According to Wikipedia, there is evidence that Scopa was already popular in Italy as early as the 18th century, however, there is no earlier evidence of its origin.

Italian Playing Cards

Scopa is traditionally played with a deck of Italian cards. A deck of Italian cards contains 40 cards which are divided into Cups, Coins, Swords, and Clubs. Each suit has 10 cards - an Ace, 2, 3, 4, 5, 6, 7, Jack, Knight and a King.

Our game offers a selection of French, Italian, or Spanish decks.

When choosing to play with a French deck, the suits are mapped as follows:
Coins are Diamonds.
Cups are Hearts.
Swords are Spades.
Clubs are Clubs.

How to play Scopa?

When the game starts, 3 cards are dealt to each player, and 4 cards are dealt facing up to the table.

After the cards are dealt, the first player will play one of his cards, then the second player will play one card, and so on.

Once both players play their three cards, three more cards are dealt from the stock to each player, and so on, until no more cards are left in the stock.

On each turn, the player chooses one card to play.

  1. If the played card is equal in value to one of the cards on the table - the player captures both the played card and the table card.
    For example - the table has 3, 4, and 7. If the player plays a 7 it will capture both the played 7 and the table's 7.

  2. If the played card is equal to the sum of two or more cards - the player will capture all those cards along with the played card.
    For example, the player plays an 8 and the table has 1, 2, and 6 - the player will capture the 8, along with the 6 and the 2.
    If there are multiple options - for example, a 5 card that can capture 4+1 or 3+2 - the player can choose which combination to capture.

    However, capturing a single card always takes precedence. For example, if the player plays a 5, and the table has a 5, 4, and 1, the single 5 card must always be captured.

  3. If there are no table cards matching the played card, the card is discarded and played into the table facing up, joining the other table cards.
    It is not possible to discard a card that can match other table cards.

If a played card captures all the face-up cards from the table, this is called a scopa (sweep). After the last card is played, if there are still cards on the table, they will be automatically captured by the player who was the last to capture any cards.

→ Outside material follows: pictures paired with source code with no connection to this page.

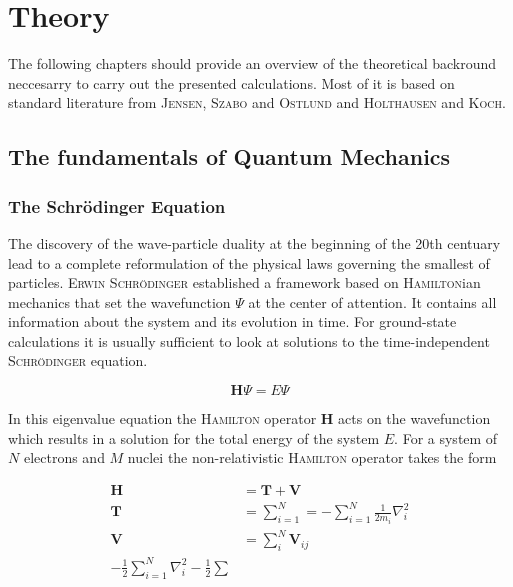 
\chapter{Theory}
\label{sec:theory}

The following chapters should provide an overview of the theoretical backround
neccesarry to carry out the presented calculations. Most of it is based on
standard literature from \textsc{Jensen}\autocite{jensen_introduction_2006}, \textsc{Szabo} and
\textsc{Ostlund}\autocite{szabo_modern_1996} and \textsc{Holthausen} and
\textsc{Koch}\autocite{koch_chemists_2001}.

\section{The fundamentals of Quantum Mechanics}
\label{sec:thefundamentalsofQM}

\subsection{The Schr\"odinger Equation}

The discovery of the wave-particle duality at the beginning of the 20th
centuary lead to a complete reformulation of the physical laws governing the
smallest of particles. \textsc{Erwin Schr\"odinger} established a framework
based on \textsc{Hamilton}ian mechanics that set the wavefunction $\Psi$ at the
center of attention. It contains all information about the system and its
evolution in time. For ground-state calculations it is usually sufficient to
look at solutions to the time-independent \textsc{Schr\"odinger} equation.

\begin{equation}
	\mathbf{H}\Psi=E\Psi
\end{equation}

In this eigenvalue equation the \textsc{Hamilton} operator $\mathbf{H}$ acts on
the wavefunction which results in a solution for the total energy of the system
$E$. For a system of $N$ electrons and $M$ nuclei the non-relativistic
\textsc{Hamilton} operator takes the form

\begin{align}
	\mathbf{H}&=\mathbf{T} + \mathbf{V} \\
	\mathbf{T}&=\sum_{i=1}^N=-\sum_{i=1}^N\frac{1}{2m_i}\nabla_i^2 \\
	\mathbf{V}&=\sum_{i}^N\mathbf{V}_{ij} \\
	-\frac{1}{2}\sum_{i=1}^N\nabla_i^2-\frac{1}{2}\sum
\end{align}
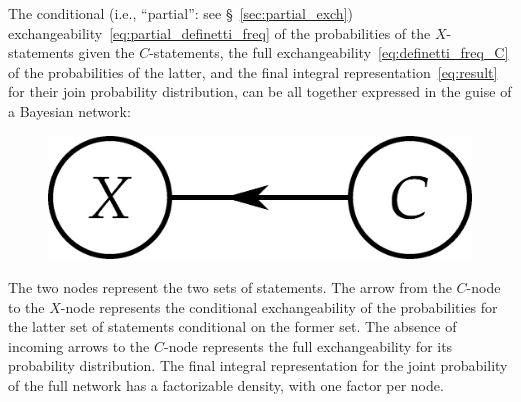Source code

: \documentclass[\ifafour a4paper,12pt,\else a5paper,10pt,\fi%
onecolumn,oneside,article,%
british%
]{memoir}
\theoremstyle{remark}
\theoremstyle{innote}
\renewcommand*{\|}[1][]{\nonscript\,#1\vert\nonscript\,\mathopen{}}
\newcommand*{\sect}{\S}%
\newcommand*{\ie}{{i.e.}}
\renewcommand*{\=}{\TextOrMath\texteq\eq}
\begin{document}
The conditional (\ie, \enquote{partial}: see \sect~\ref{sec:partial_exch})
exchangeability~\eqref{eq:partial_definetti_freq} of the probabilities of
the $X$-statements given the $C$-statements, the full
exchangeability~\eqref{eq:definetti_freq_C} of the probabilities of the
latter, and the final integral representation~\eqref{eq:result} for their
join probability distribution, can be all together expressed in the guise
of a Bayesian network:\\
\begin{figure}[h!]
\centering\includegraphics[scale=0.5]{bayesnet1.png}
\caption{\label{fig:simplenet}}  
\end{figure}%
The two nodes represent the two sets of statements. The arrow from the
$C$-node to the $X$-node represents the conditional exchangeability of the
probabilities for the latter set of statements conditional on the former
set. The absence of incoming arrows to the $C$-node represents the full
exchangeability for its probability distribution. The final integral
representation for the joint probability of the full network has a
factorizable density, with one factor per node.
\end{document}
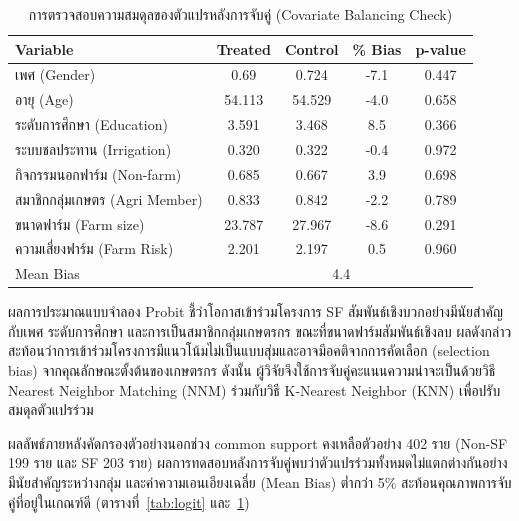 
\begin{table}[ht]
\centering
\small
\setlength{\tabcolsep}{4pt}
\renewcommand{\arraystretch}{1.1}

\caption{การตรวจสอบความสมดุลของตัวแปรหลังการจับคู่ (Covariate Balancing Check)}
\label{tab:balance}

\begin{tabular}{lcccc}
\hline
\textbf{Variable} & \textbf{Treated} & \textbf{Control} & \textbf{\% Bias} & \textbf{p-value} \\
\hline

เพศ (Gender) & 0.69 & 0.724 & -7.1 & 0.447 \\
อายุ (Age) & 54.113 & 54.529 & -4.0 & 0.658 \\
ระดับการศึกษา (Education) & 3.591 & 3.468 & 8.5 & 0.366 \\
ระบบชลประทาน (Irrigation) & 0.320 & 0.322 & -0.4 & 0.972 \\
กิจกรรมนอกฟาร์ม (Non-farm) & 0.685 & 0.667 & 3.9 & 0.698 \\
สมาชิกกลุ่มเกษตร (Agri Member) & 0.833 & 0.842 & -2.2 & 0.789 \\
ขนาดฟาร์ม (Farm size) & 23.787 & 27.967 & -8.6 & 0.291 \\
ความเสี่ยงฟาร์ม (Farm Risk) & 2.201 & 2.197 & 0.5 & 0.960 \\

\hline
Mean Bias & \multicolumn{4}{c}{4.4} \\
\hline
\end{tabular}
\end{table}


ผลการประมาณแบบจำลอง Probit ชี้ว่าโอกาสเข้าร่วมโครงการ SF สัมพันธ์เชิงบวกอย่างมีนัยสำคัญกับเพศ ระดับการศึกษา และการเป็นสมาชิกกลุ่มเกษตรกร ขณะที่ขนาดฟาร์มสัมพันธ์เชิงลบ 
ผลดังกล่าวสะท้อนว่าการเข้าร่วมโครงการมีแนวโน้มไม่เป็นแบบสุ่มและอาจมีอคติจากการคัดเลือก (selection bias) จากคุณลักษณะตั้งต้นของเกษตรกร ดังนั้น ผู้วิจัยจึงใช้การจับคู่คะแนนความน่าจะเป็นด้วยวิธี 
Nearest Neighbor Matching (NNM) ร่วมกับวิธี K-Nearest Neighbor (KNN) เพื่อปรับสมดุลตัวแปรร่วม

ผลลัพธ์ภายหลังคัดกรองตัวอย่างนอกช่วง common support คงเหลือตัวอย่าง 402 ราย (Non-SF 199 ราย และ SF 203 ราย) ผลการทดสอบหลังการจับคู่พบว่าตัวแปรร่วมทั้งหมดไม่แตกต่างกันอย่างมีนัยสำคัญระหว่างกลุ่ม 
และค่าความเอนเอียงเฉลี่ย (Mean Bias) ต่ำกว่า 5\% สะท้อนคุณภาพการจับคู่ที่อยู่ในเกณฑ์ดี (ตารางที่~\ref{tab:logit} และ~\ref{tab:balance})

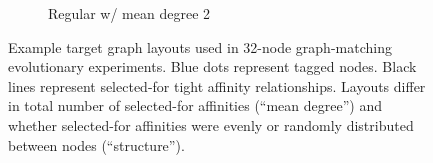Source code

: \begin{figure}
\begin{center}
\begin{minipage}{0.95\textwidth}
\begin{minipage}{\textwidth}
\begin{minipage}{0.95\linewidth}
\begin{subfigure}[b]{0.5\textwidth}
\caption{
Regular w/ mean degree 2
}
\label{fig:regular_degree_2}
\label{fig:regular_2}
\end{subfigure}
\end{minipage}
\end{minipage}
\end{minipage}

\caption{
Example target graph layouts used in 32-node graph-matching evolutionary experiments.
Blue dots represent tagged nodes.
Black lines represent selected-for tight affinity relationships.
Layouts differ in total number of selected-for affinities (``mean degree'') and whether selected-for affinities were evenly or randomly distributed between nodes (``structure'').
}
\label{fig:graph_layouts}


\end{center}
\end{figure}
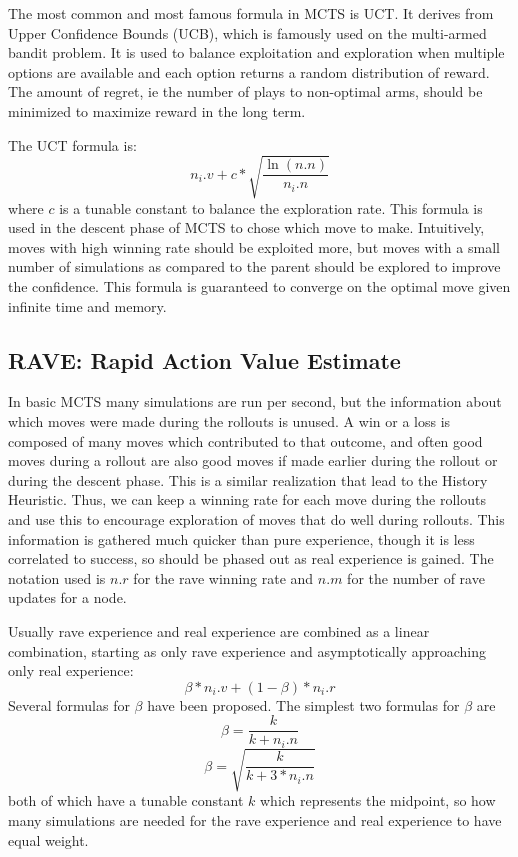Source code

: The most common and most famous formula in MCTS is UCT. It derives from Upper Confidence Bounds (UCB), which is famously used on the multi-armed bandit problem. It is used to balance exploitation and exploration when multiple options are available and each option returns a random distribution of reward. The amount of regret, ie the number of plays to non-optimal arms, should be minimized to maximize reward in the long term.

The UCT formula is: $$n_i.v + c*\sqrt{\frac{\ln(n.n)}{n_i.n}}$$ where $c$ is a tunable constant to balance the exploration rate. This formula is used in the descent phase of MCTS to chose which move to make. Intuitively, moves with high winning rate should be exploited more, but moves with a small number of simulations as compared to the parent should be explored to improve the confidence. This formula is guaranteed to converge on the optimal move given infinite time and memory.




\subsection{RAVE: Rapid Action Value Estimate}

In basic MCTS many simulations are run per second, but the information about which moves were made during the rollouts is unused. A win or a loss is composed of many moves which contributed to that outcome, and often good moves during a rollout are also good moves if made earlier during the rollout or during the descent phase. This is a similar realization that lead to the History Heuristic. Thus, we can keep a winning rate for each move during the rollouts and use this to encourage exploration of moves that do well during rollouts. This information is gathered much quicker than pure experience, though it is less correlated to success, so should be phased out as real experience is gained. The notation used is $n.r$ for the rave winning rate and $n.m$ for the number of rave updates for a node.

Usually rave experience and real experience are combined as a linear combination, starting as only rave experience and asymptotically approaching only real experience:
$$ \beta*n_i.v + (1-\beta)*n_i.r $$
Several formulas for $\beta$ have been proposed. The simplest two formulas for $\beta$ are $$\beta = \frac{k}{k+n_i.n}$$ $$\beta = \sqrt{\frac{k}{k+3*n_i.n}}$$ both of which have a tunable constant $k$ which represents the midpoint, so how many simulations are needed for the rave experience and real experience to have equal weight.

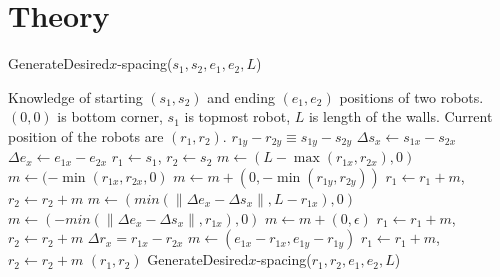\section{Theory}
\label{sec:theory}

\begin{algorithm}
\caption{GenerateDesired$x$-spacing($s_1,s_2,e_1,e_2,L$)}\label{alg:XControl}
\begin{algorithmic}[1]
\Require Knowledge of starting $(s_1,s_2)$ and ending $(e_1,e_2)$ positions of  two robots. 
$(0,0)$ is bottom corner, $s_1$ is topmost robot, 
 $L$ is length of the walls. Current position of the robots are $(r_1,r_2)$.
\Ensure   $ r_{1y} - r_{2y}  \equiv s_{1y} - s_{2y} $   %
\State $ \Delta s_x  \gets s_{1x} - s_{2x} $
\State $ \Delta e_x \gets e_{1x} - e_{2x} $
\State $ r_1 \gets s_1$, $ r_2 \gets s_2$
\State $ m \gets ( L-\max( r_{1x},r_{2x}) ,0)   $ 
\Else 
\State  $ m \gets ( -\min( r_{1x},r_{2x},0 )    $ 
\EndIf
\State $m  \gets  m + (0, -\min( r_{1y},r_{2y} ))$ 
\State $ r_1 \gets r_1+m$, $ r_2 \gets r_2+m$ 
\State $ m \gets (min(\|\Delta e_x - \Delta s_x \|, L- r_{1x}), 0)$  
\Else
\State $ m \gets (-min(\|\Delta e_x - \Delta s_x \|, r_{1x}), 0)$
\EndIf 
\State $m  \gets  m + (0, \epsilon)$ 
\State $ r_1 \gets r_1+m$, $ r_2 \gets r_2+m$ 
\State $\Delta r_x = r_{1x} - r_{2x}$
\State   $ m \gets (e_{1x}-r_{1x}, e_{1y}-r_{1y})$
\State $ r_1 \gets r_1+m$, $ r_2 \gets r_2+m$ 
\State  \Return $(r_1,r_2)$
\Else   
\State \Return GenerateDesired$x$-spacing($r_1,r_2,e_1,e_2,L$)
\EndIf
\end{algorithmic}
\end{algorithm}


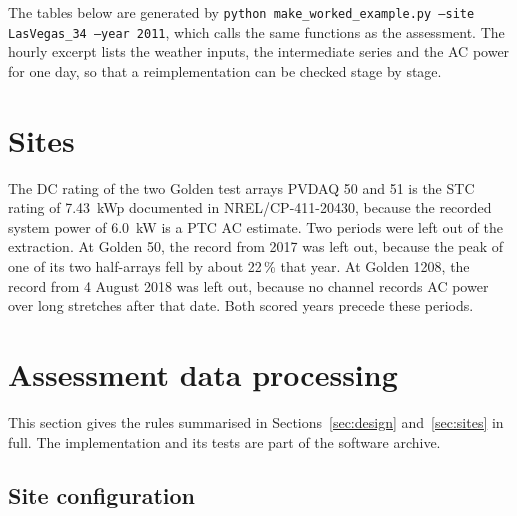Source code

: \documentclass[11pt]{article}
\begin{document}
The tables below are generated by \texttt{python make\_worked\_example.py --site LasVegas\_34 --year 2011}, which calls the same functions as the assessment. The hourly excerpt lists the weather inputs, the intermediate series and the AC power for one day, so that a reimplementation can be checked stage by stage.



\section{Sites}
\label{sec:s_sites}





The DC rating of the two Golden test arrays PVDAQ 50 and 51 is the STC rating of 7.43~kWp documented in NREL/CP-411-20430, because the recorded system power of 6.0~kW is a PTC AC estimate. Two periods were left out of the extraction. At Golden 50, the record from 2017 was left out, because the peak of one of its two half-arrays fell by about 22\,\% that year. At Golden 1208, the record from 4 August 2018 was left out, because no channel records AC power over long stretches after that date. Both scored years precede these periods.

\section{Assessment data processing}
\label{sec:s_qc}

This section gives the rules summarised in Sections~\ref{sec:design} and~\ref{sec:sites} in full. The implementation and its tests are part of the software archive.

\subsection{Site configuration}
\end{document}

  • Each Scopa awards one point.
  • 1 point is awarded to the player who took the most cards. There are 40 cards in total, so no points are awarded if each player takes 20 cards.
  • 1 point is awarded to the player who took the most coins (or diamonds), if both players took 5 coins, no points are awarded.
  • 1 point is awarded to the player who captured the 7 of coins.
  • 1 point is awarded to the player with the highest prime score (explained below), if both players have the same prime score, no points are awarded.

The prime score is calculated as follows:
Each card has a prime value, which is unrelated to its face value.
The prime score is calculated by adding the prime value of the highest-value card from each suit.

Card Value Prime Value
Seven 21 points
Six 18 points
Ace 16 points
Five 15 points
Four 14 points
Three 13 points
Two 12 points
All other cards 10 points

For example, player 1 captured the 7 of Coins (21 points), the 6 of Cups (18 points), the 7 of Swords (21 points), and the Ace of Clubs (16 points), the Prime will be 21+18+21+16 = 76

The round's points are added to the previous rounds' points, and the first player to reach 11 points wins the game. You can adjust the target score before starting the game.

If both players reach 11 points at the same round, another round will be played, until one of the players scores more points than the opponent.


  • Capturing the last cards on the very last turn never counts as a scopa.
  • Our version deals all cards at random on all difficulty levels, however, it will not allow 3 or more kings to be dealt to the table in the first round.
  • For simplicity, we always calculate the prime score, even if a player is missing cards of one of the suits.
  • There are dozens of variants of the game, we chose a simple variant:
    No points are awarded for capturing the King of Coins.
    No Napola.
    No special rules about the Ace.
    Winning a round 7 to 0 will not end the game.